NUCLEAR PHYSICS LABORATORY
The Rate for 7Be Solar Neutrino Production
Faculty: Kurt Snover, Tom Steiger, Arnd Junghans, Eric Adelberger
The "solar neutrino puzzle," one of the current major puzzles in physics, consists of the observation that many fewer neutrinos from the sun are detected here on earth than are predicted by solar model calculations of the expected flux. We have recently developed the apparatus and techniques for a new measurement of the cross section (reaction rate) for the fusion of 7Be with low energy protons. This reaction rate is a crucial ingredient in the model calculations. The interested student will have an opportunity for a hands-on participation in all phases of the measurement and its interpretation.
Testing the Equivalence Principle using a High-Precision Torsion Balance
Faculty: Eric Adelberger, Stefan Baessler, Jens Gundlach, Blayne Heckel
The Eot-Wash group is building a new instrument to make the world's most precise test of Einstein's equivalence principle which says that gravitation is equivalent to an acceleration of the coordinate frame and is the underpinning of general relativity. You can find out more about this by clicking on the Eot-Wash research group on the University of Washington Physics Department home page on the Web. We have several interesting technical projects suitable for experimentally inclined summer students. Our lab is well equipped with instrumentation, machine and electronic shops so that plenty of resources are available for attacking these problems. Two examples are:
1) developing a higher performance optical system for reading out the twist of the torsion balance
2) developing an actively controlled temperature-regulation system for the torsion balance. We currently hold the temperature constant to a few millidegrees and want to do better.
Measuring the Gravitational Coupling Constant G
Faculty: Jens Gunlach, Eric Adelberger, Blayne Heckel
The gravitational constant (Newtons constant) is one of the most fundamental constants in nature. Surprisingly its value is still relatively poorly known and has recently been subject to some controversy. We have developed a new method to measure this constant accurately and are now building the apparatus. Possible projects for an REU student range from numerical simulations to designing and building of the actual hardware. Check out http://mist.npl.washington.edu/eotwash.
Weak Interactions, Symmetries, and Neutrinos
Faculty: Steve Elliott, Hamish Robertson, Tom Steiger, John Wilkerson
Our group is involved in a number of projects on the weak interaction and neutrinos. These include emiT, a precision neutron beta decay measurement that is testing time-reversal invariance, analysis of data from the SAGE gallium solar neutrino experiment (an experiment sensitive to the low-energy p-p fusion neutrinos), and measurements and analysis of a new exploratory experiment on the detection of cosmic-rays in the radio-frequency spectrum. We are also investigating an idea for using Pb as a target in a new neutrino-oscillation search at an accelerator, as Pb has a relatively large cross section for neutrino interactions.

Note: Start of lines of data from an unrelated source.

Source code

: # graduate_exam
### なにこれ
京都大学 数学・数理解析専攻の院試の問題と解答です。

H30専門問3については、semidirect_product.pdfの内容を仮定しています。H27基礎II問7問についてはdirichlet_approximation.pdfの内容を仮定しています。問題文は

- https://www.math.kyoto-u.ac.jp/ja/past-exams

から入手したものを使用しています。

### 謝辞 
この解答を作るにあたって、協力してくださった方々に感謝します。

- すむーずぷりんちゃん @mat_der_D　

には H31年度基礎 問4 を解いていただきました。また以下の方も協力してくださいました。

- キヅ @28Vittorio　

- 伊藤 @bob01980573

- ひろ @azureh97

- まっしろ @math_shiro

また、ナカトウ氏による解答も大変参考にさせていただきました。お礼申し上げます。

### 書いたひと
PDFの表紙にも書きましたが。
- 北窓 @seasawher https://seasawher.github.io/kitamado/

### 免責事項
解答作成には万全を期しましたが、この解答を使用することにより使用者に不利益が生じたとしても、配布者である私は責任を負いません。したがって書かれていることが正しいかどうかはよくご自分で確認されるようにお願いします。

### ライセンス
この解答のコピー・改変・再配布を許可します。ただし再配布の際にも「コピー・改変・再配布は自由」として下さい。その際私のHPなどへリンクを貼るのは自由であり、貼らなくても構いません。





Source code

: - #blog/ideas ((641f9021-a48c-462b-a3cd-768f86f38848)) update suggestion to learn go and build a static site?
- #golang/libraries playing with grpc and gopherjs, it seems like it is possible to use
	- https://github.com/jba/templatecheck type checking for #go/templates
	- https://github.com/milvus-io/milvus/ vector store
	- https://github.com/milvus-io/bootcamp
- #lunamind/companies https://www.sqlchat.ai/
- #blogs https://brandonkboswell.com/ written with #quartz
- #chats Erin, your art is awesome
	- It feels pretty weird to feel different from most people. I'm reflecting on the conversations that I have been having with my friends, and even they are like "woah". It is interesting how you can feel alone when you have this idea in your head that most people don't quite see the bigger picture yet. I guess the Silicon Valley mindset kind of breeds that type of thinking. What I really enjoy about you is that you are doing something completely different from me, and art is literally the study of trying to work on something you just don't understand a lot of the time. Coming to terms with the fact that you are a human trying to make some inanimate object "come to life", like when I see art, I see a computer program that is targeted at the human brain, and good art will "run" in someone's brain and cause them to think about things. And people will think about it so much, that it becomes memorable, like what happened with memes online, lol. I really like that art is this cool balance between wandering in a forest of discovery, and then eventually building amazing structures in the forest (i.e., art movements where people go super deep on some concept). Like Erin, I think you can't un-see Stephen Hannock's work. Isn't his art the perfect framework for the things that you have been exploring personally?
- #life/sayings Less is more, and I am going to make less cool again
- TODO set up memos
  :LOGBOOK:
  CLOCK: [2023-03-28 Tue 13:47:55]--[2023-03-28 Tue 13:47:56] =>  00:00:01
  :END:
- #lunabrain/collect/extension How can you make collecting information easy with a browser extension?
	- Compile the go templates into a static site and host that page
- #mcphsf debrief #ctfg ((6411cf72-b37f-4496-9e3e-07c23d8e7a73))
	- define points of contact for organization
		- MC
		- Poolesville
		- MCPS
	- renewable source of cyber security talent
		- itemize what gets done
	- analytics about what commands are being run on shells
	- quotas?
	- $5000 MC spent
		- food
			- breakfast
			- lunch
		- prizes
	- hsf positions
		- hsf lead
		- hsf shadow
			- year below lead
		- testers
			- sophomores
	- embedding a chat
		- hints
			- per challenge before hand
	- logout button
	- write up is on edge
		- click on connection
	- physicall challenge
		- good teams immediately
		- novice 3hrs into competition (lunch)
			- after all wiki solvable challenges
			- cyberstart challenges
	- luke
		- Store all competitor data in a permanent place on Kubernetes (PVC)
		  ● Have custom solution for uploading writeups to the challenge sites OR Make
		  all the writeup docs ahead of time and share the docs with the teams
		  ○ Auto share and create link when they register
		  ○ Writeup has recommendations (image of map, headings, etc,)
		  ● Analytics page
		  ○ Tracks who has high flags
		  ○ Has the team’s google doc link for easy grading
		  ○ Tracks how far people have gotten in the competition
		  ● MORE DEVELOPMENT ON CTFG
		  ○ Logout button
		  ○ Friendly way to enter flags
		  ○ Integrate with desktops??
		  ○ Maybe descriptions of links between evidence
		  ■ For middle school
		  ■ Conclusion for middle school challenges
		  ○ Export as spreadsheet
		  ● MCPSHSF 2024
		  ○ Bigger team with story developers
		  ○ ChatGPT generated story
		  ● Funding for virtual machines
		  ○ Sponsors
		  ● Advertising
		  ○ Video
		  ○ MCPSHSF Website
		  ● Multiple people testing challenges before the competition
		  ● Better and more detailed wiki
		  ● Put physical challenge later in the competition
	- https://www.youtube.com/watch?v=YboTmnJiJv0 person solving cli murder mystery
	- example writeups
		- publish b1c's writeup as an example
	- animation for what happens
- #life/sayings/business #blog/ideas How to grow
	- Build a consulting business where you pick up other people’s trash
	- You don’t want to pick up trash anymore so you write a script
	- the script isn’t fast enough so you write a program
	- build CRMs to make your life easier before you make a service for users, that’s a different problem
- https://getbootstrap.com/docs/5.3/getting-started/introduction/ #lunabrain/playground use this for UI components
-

An REU student is encouraged to consider working with us in any of these areas.
The Sudbury Neutrino Observatory
Faculty: Peter Doe, Steve Elliott, Hamish Robertson, Tom Steiger, John Wilkerson
The Sudbury Neutrino Observatory (SNO) is a massive, heavy water Cerenkov detector located 2 km underground in Sudbury, Ontario. Data-taking with the detector full of heavy water is expected to begin in spring 1999. The experiment is aimed at trying to resolve the "solar neutrino problem", namely that experiments see fewer neutrinos from the sun than predicted by theory, and also that an explanation of the problem seems to require new neutrino properties such as mass and violation of lepton family number. Work at UW in the summer of 1999 by our SNO experimental group (5 Faculty, 1 postdoctoral fellow, 6 graduate students) will include the first use of the SNO primary data acquisition system, the construction of a neutron detector system that will be used in SNO to make the key measurement of neutral-current neutrino interactions and the testing of the remote deployment hardware for these detectors.

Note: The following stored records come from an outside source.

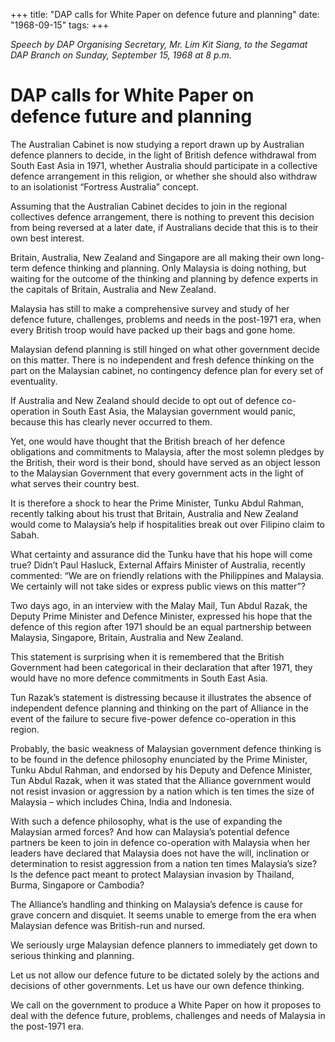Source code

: +++ 
title: "DAP calls for White Paper on defence future and planning"
date: "1968-09-15"
tags:
+++

_Speech by DAP Organising Secretary, Mr. Lim Kit Siang, to the Segamat DAP Branch on Sunday, September 15, 1968 at 8 p.m._

# DAP calls for White Paper on defence future and planning

The Australian Cabinet is now studying a report drawn up by Australian defence planners to decide, in the light of British defence withdrawal from South East Asia in 1971, whether Australia should participate in a collective defence arrangement in this religion, or whether she should also withdraw to an isolationist “Fortress Australia” concept.

Assuming that the Australian Cabinet decides to join in the regional collectives defence arrangement, there is nothing to prevent this decision from being reversed at a later date, if Australians decide that this is to their own best interest.</u>

Britain, Australia, New Zealand and Singapore are all making their own long-term defence thinking and planning. Only Malaysia is doing nothing, but waiting for the outcome of the thinking and planning by defence experts in the capitals of Britain, Australia and New Zealand.

Malaysia has still to make a comprehensive survey and study of her defence future, challenges, problems and needs in the post-1971 era, when every British troop would have packed up their bags and gone home.

Malaysian defend planning is still hinged on what other government decide on this matter. There is no independent and fresh defence thinking on the part on the Malaysian cabinet, no contingency defence plan for every set of eventuality.

If Australia and New Zealand should decide to opt out of defence co-operation in South East Asia, the Malaysian government would panic, because this has clearly never occurred to them.

Yet, one would have thought that the British breach of her defence obligations and commitments to Malaysia, after the most solemn pledges by the British, their word is their bond, should have served as an object lesson to the Malaysian Government that every government acts in the light of what serves their country best.

It is therefore a shock to hear the Prime Minister, Tunku Abdul Rahman, recently talking about his trust that Britain, Australia and New Zealand would come to Malaysia’s help if hospitalities break out over Filipino claim to Sabah.

What certainty and assurance did the Tunku have that his hope will come true? Didn’t Paul Hasluck, External Affairs Minister of Australia, recently commented: “We are on friendly relations with the Philippines and Malaysia. We certainly will not take sides or express public views on this matter”?

Two days ago, in an interview with the Malay Mail, Tun Abdul Razak, the Deputy Prime Minister and Defence Minister, expressed his hope that the defence of this region after 1971 should be an equal partnership between Malaysia, Singapore, Britain, Australia and New Zealand.

This statement is surprising when it is remembered that the British Government had been categorical in their declaration that after 1971, they would have no more defence commitments in South East Asia.

Tun Razak’s statement is distressing because it illustrates the absence of independent defence planning and thinking on the part of Alliance in the event of the failure to secure five-power defence co-operation in this region.

Probably, the basic weakness of Malaysian government defence thinking is to be found in the defence philosophy enunciated by the Prime Minister, Tunku Abdul Rahman, and endorsed by his Deputy and Defence Minister, Tun Abdul Razak, when it was stated that the Alliance government would not resist invasion or aggression by a nation which is ten times the size of Malaysia – which includes China, India and Indonesia.

With such a defence philosophy, what is the use of expanding the Malaysian armed forces? And how can Malaysia’s potential defence partners be keen to join in defence co-operation with Malaysia when her leaders have declared that Malaysia does not have the will, inclination or determination to resist aggression from a nation ten times Malaysia’s size? Is the defence pact meant to protect Malaysian invasion by Thailand, Burma, Singapore or Cambodia?

The Alliance’s handling and thinking on Malaysia’s defence is cause for grave concern and disquiet. It seems unable to emerge from the era when Malaysian defence was British-run and nursed.

We seriously urge Malaysian defence planners to immediately get down to serious thinking and planning.

Let us not allow our defence future to be dictated solely by the actions and decisions of other governments. Let us have our own defence thinking.

We call on the government to produce a White Paper on how it proposes to deal with the defence future, problems, challenges and needs of Malaysia in the post-1971 era.
 
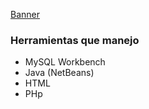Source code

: [Banner](https://www.canva.com/design/DAEkBPpbRjI/q249erv9dbSyHOSwsYl5WA/view?utm_content=DAEkBPpbRjI&utm_campaign=designshare&utm_medium=link&utm_source=publishsharelink)
### Herramientas que manejo
* MySQL Workbench
* Java (NetBeans)
* HTML
* PHp







<!--
**Januar-Martinez/Januar-Martinez** is a ✨ _special_ ✨ repository because its `README.md` (this file) appears on your GitHub profile.

Here are some ideas to get you started:

- 🔭 I’m currently working on ...
- 🌱 I’m currently learning ...
- 👯 I’m looking to collaborate on ...
- 🤔 I’m looking for help with ...
- 💬 Ask me about ...
- 📫 How to reach me: ...
- 😄 Pronouns: ...
- ⚡ Fun fact: ...
-->
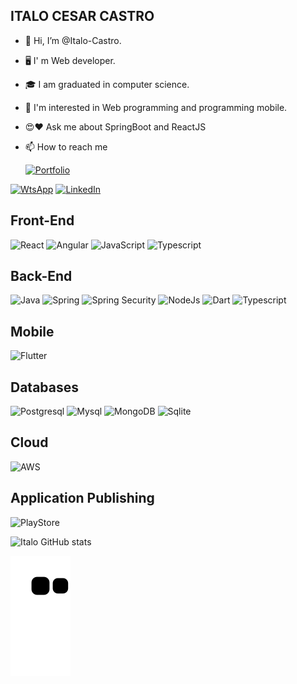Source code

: ## ITALO CESAR CASTRO

- 👋 Hi, I’m @Italo-Castro.
- 🖥 I' m Web developer.
- 🎓 I am graduated in computer science.
- 👀 I'm interested in  Web programming and programming mobile.
- 😍❤️ Ask me about SpringBoot and ReactJS 
- 📫 How to reach me

  [![Portfolio](https://img.shields.io/website-up-down-green-red/http/monip.org.svg)](https://peppy-creponne-dd78f7.netlify.app)

[![WtsApp](https://img.shields.io/badge/WhatsApp-25D366?style=for-the-badge&logo=whatsapp&logoColor=white)](https://api.whatsapp.com/send?phone=+55%2037%209808-9731&text=HelloItalo)
[![LinkedIn](https://img.shields.io/badge/LinkedIn-0077B5?style=for-the-badge&logo=linkedin&logoColor=white)](https://www.linkedin.com/in/italo-castro-/)


## Front-End

![React](https://img.shields.io/badge/React-20232A?style=for-the-badge&logo=react&logoColor=61DAFB)
![Angular](https://img.shields.io/badge/Angular-DD0031?style=for-the-badge&logo=angular&logoColor=white)
![JavaScript](https://img.shields.io/badge/JavaScript-F7DF1E?style=for-the-badge&logo=javascript&logoColor=black)
![Typescript](https://img.shields.io/badge/TypeScript-007ACC?style=for-the-badge&logo=typescript&logoColor=white)

## Back-End

![Java](https://img.shields.io/badge/Java-ED8B00?style=for-the-badge&logo=java&logoColor=white)
![Spring](https://img.shields.io/badge/Spring-6DB33F?style=for-the-badge&logo=spring&logoColor=white)
![Spring Security](https://img.shields.io/badge/Spring_Security-6DB33F?style=for-the-badge&logo=Spring-Security&logoColor=white)
![NodeJs](https://img.shields.io/badge/Node.js-43853D?style=for-the-badge&logo=node.js&logoColor=white)
![Dart](https://img.shields.io/badge/Dart-0175C2?style=for-the-badge&logo=dart&logoColor=white)
![Typescript](https://img.shields.io/badge/TypeScript-007ACC?style=for-the-badge&logo=typescript&logoColor=white)


## Mobile

![Flutter](https://img.shields.io/badge/Flutter-02569B?style=for-the-badge&logo=flutter&logoColor=white)

## Databases

![Postgresql](https://img.shields.io/badge/PostgreSQL-316192?style=for-the-badge&logo=postgresql&logoColor=white)
![Mysql](https://img.shields.io/badge/MySQL-00000F?style=for-the-badge&logo=mysql&logoColor=white)
![MongoDB](https://img.shields.io/badge/MongoDB-4EA94B?style=for-the-badge&logo=mongodb&logoColor=white)
![Sqlite](https://img.shields.io/badge/SQLite-07405E?style=for-the-badge&logo=sqlite&logoColor=white)



## Cloud
![AWS](https://img.shields.io/badge/Amazon_AWS-232F3E?style=for-the-badge&logo=amazon-aws&logoColor=white)

## Application Publishing
![PlayStore](https://img.shields.io/badge/Google_Play-414141?style=for-the-badge&logo=google-play&logoColor=white)



![Italo GitHub stats](https://github-readme-stats.vercel.app/api?username=Italo-Castro&show_icons=true&theme=radical)

![Snake animation](https://github.com/Italo-Castro/Italo-Castro/blob/output/github-contribution-grid-snake.svg)
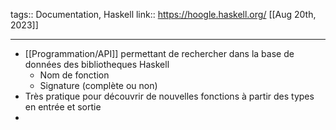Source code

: tags:: Documentation, Haskell
link:: https://hoogle.haskell.org/
[[Aug 20th, 2023]]
***

- [[Programmation/API]] permettant de rechercher dans la base de données des bibliotheques Haskell
	- Nom de fonction
	- Signature (complète ou non)
- Très pratique pour découvrir de nouvelles fonctions à partir des types en entrée et sortie
-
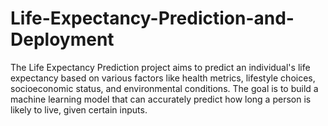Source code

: # Life-Expectancy-Prediction-and-Deployment
The Life Expectancy Prediction project aims to predict an individual's life expectancy based on various factors like health metrics, lifestyle choices, socioeconomic status, and environmental conditions. The goal is to build a machine learning model that can accurately predict how long a person is likely to live, given certain inputs.
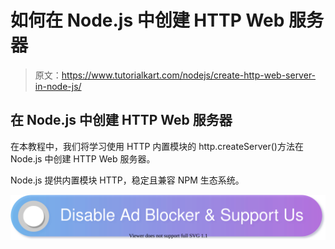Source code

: # 如何在 Node.js 中创建 HTTP Web 服务器

> 原文：<https://www.tutorialkart.com/nodejs/create-http-web-server-in-node-js/>

## 在 Node.js 中创建 HTTP Web 服务器

在本教程中，我们将学习使用 HTTP 内置模块的 http.createServer()方法在 Node.js 中创建 HTTP Web 服务器。

Node.js 提供内置模块 HTTP，稳定且兼容 NPM 生态系统。

[![](img/925da31b32d6bc3827932f6c8afb11bb.png)](https://www.tutorialkart.com/)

The Washington Large Area Time Coincidence Array
Faculty: John Cramer, Peter Doe, Steve Elliott, John Wilkerson, Jeff Wilkes
We propose to construct the Washington Large Area Time Coincidence Array (WALTA), an extended network of cosmic ray shower detectors, the elements of which will be placed in Washington area high schools. The primary functions of this network are physics education outreach and investigation of ultra high energy cosmic rays, the existence of which is one of the major unsolved problems of contemporary astrophysics. Work at UW in the summer of 1999 will include computer simulation of the response of the array to ultra high energy cosmic rays, prototyping an individual array element and characterizing its response to cosmic rays. An REU student would be a welcome participant in any of these activities.
GEOPHYSICS
The Physics of Lightning
Faculty: Marcia Baker, Brian Swanson
Large drops (500 microns to millimeters in size) are necessary for lightning initiation. We suspect they shatter as they freeze and that the fragments play important roles in charge transfer. We have designed and built a table top apparatus to study this phenomenon, which would serve as an excellent REU project.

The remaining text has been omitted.